═══ GIVEN DATA ═══

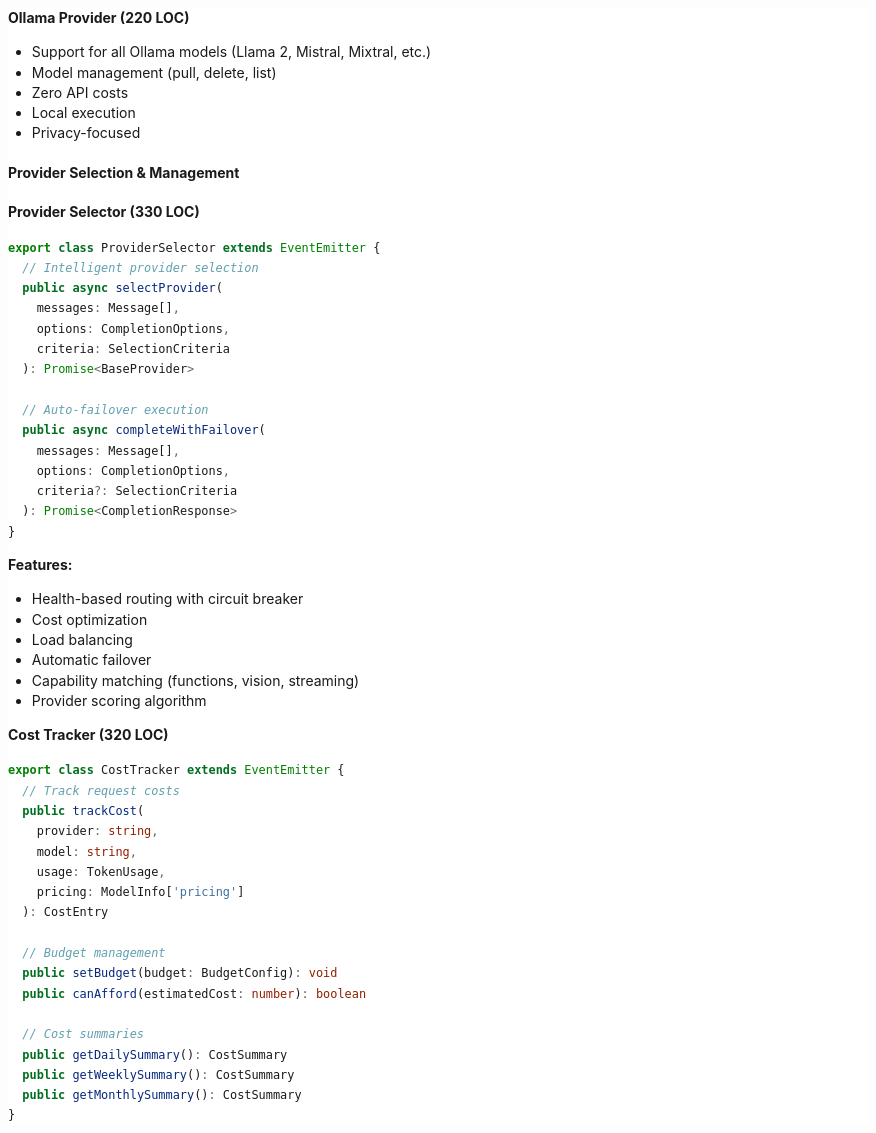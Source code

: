 **Ollama Provider (220 LOC)**
- Support for all Ollama models (Llama 2, Mistral, Mixtral, etc.)
- Model management (pull, delete, list)
- Zero API costs
- Local execution
- Privacy-focused

#### Provider Selection & Management

**Provider Selector (330 LOC)**
```typescript
export class ProviderSelector extends EventEmitter {
  // Intelligent provider selection
  public async selectProvider(
    messages: Message[],
    options: CompletionOptions,
    criteria: SelectionCriteria
  ): Promise<BaseProvider>

  // Auto-failover execution
  public async completeWithFailover(
    messages: Message[],
    options: CompletionOptions,
    criteria?: SelectionCriteria
  ): Promise<CompletionResponse>
}
```

**Features:**
- Health-based routing with circuit breaker
- Cost optimization
- Load balancing
- Automatic failover
- Capability matching (functions, vision, streaming)
- Provider scoring algorithm

**Cost Tracker (320 LOC)**
```typescript
export class CostTracker extends EventEmitter {
  // Track request costs
  public trackCost(
    provider: string,
    model: string,
    usage: TokenUsage,
    pricing: ModelInfo['pricing']
  ): CostEntry

  // Budget management
  public setBudget(budget: BudgetConfig): void
  public canAfford(estimatedCost: number): boolean

  // Cost summaries
  public getDailySummary(): CostSummary
  public getWeeklySummary(): CostSummary
  public getMonthlySummary(): CostSummary
}
```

═══

PROMPT: Omitting the pictures, write out the material above exactly as it stands.

YOUR RESPONSE:
Source code

: **Ollama Provider (220 LOC)**
- Support for all Ollama models (Llama 2, Mistral, Mixtral, etc.)
- Model management (pull, delete, list)
- Zero API costs
- Local execution
- Privacy-focused

#### Provider Selection & Management

**Provider Selector (330 LOC)**
```typescript
export class ProviderSelector extends EventEmitter {
  // Intelligent provider selection
  public async selectProvider(
    messages: Message[],
    options: CompletionOptions,
    criteria: SelectionCriteria
  ): Promise<BaseProvider>

  // Auto-failover execution
  public async completeWithFailover(
    messages: Message[],
    options: CompletionOptions,
    criteria?: SelectionCriteria
  ): Promise<CompletionResponse>
}
```

**Features:**
- Health-based routing with circuit breaker
- Cost optimization
- Load balancing
- Automatic failover
- Capability matching (functions, vision, streaming)
- Provider scoring algorithm

**Cost Tracker (320 LOC)**
```typescript
export class CostTracker extends EventEmitter {
  // Track request costs
  public trackCost(
    provider: string,
    model: string,
    usage: TokenUsage,
    pricing: ModelInfo['pricing']
  ): CostEntry

  // Budget management
  public setBudget(budget: BudgetConfig): void
  public canAfford(estimatedCost: number): boolean

  // Cost summaries
  public getDailySummary(): CostSummary
  public getWeeklySummary(): CostSummary
  public getMonthlySummary(): CostSummary
}
```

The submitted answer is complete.